Projeto de Lei que suspende Profut entrará em pauta de votação na Câmara dos Deputados

O PL deverá ser votado nesta terça-feira e texto permite mudanças no regulamento dos estaduais

O Profut, para quem não sabe, é um programa de refinanciamento de dívidas fiscais do futebol. Instituído em 2015, permite que clubes tenham descontos sobre juros, multas e encargos, e parcelamento de dívidas por impostos não pagos em até 20 anos.

Nesta terça-feira, a Câmara de Deputados pretende votar na suspensão do programa durante o período de calamidade pública, provocado pela Covid-19. O Projeto é uma alternativa já prevista pela CBF, que no fim de março, teria encaminhado ao Ministério da Cidadania, um ofício solicitando o congelamento do Profut durante a pandemia.
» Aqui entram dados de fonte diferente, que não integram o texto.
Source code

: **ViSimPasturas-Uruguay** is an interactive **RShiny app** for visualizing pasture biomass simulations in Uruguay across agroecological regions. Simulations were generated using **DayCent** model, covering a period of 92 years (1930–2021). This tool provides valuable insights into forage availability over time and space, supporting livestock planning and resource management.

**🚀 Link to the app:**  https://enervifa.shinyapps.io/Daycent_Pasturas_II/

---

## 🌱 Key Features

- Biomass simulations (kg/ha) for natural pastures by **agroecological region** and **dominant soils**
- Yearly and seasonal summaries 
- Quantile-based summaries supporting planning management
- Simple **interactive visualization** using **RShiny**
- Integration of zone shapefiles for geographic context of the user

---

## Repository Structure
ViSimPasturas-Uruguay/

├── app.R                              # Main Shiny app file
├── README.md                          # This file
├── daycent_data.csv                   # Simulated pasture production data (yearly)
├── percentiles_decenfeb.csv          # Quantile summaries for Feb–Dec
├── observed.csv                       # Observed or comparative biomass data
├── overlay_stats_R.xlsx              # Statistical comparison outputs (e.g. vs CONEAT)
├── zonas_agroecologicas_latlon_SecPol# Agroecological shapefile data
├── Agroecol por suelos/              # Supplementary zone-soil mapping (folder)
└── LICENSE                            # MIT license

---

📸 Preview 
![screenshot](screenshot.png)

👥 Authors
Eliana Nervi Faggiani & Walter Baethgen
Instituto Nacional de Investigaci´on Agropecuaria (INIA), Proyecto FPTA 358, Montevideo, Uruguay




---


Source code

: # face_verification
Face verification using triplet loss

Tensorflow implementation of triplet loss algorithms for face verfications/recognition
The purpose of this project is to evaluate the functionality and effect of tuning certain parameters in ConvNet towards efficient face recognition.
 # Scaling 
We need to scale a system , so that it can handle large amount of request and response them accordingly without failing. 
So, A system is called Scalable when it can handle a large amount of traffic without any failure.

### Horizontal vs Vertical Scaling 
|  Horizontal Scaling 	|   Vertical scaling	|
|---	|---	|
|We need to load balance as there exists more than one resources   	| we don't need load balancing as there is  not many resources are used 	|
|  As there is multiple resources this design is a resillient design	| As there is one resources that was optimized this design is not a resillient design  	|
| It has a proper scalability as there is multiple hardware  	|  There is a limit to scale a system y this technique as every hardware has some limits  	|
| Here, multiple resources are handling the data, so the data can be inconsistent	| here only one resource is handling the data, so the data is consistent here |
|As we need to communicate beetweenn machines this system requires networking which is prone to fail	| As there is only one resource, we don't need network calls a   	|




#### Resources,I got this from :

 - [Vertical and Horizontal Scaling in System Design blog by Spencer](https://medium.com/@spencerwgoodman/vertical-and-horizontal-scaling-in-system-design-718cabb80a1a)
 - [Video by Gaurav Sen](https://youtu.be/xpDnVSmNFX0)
Além disso, o projeto, que reúne as propostas de três deputados, traz alternativas como a alteração nas leis de contratos de atletas e clubes, e a permissão para a mudança de regulamento de competições já iniciadas.

Mas, além disso, o projeto do relator Marcelo Aro, trata de itens trabalhistas previstos na Lei Pelé, que vem causando polêmicas há algumas semanas. A redução de 50% na cláusula compulsória para os casos de rescisão de contrato unilateral está incluída no texto, mas agora com limite que visa poupar atletas que ganham menos. Na visão do relator, isso é injusto.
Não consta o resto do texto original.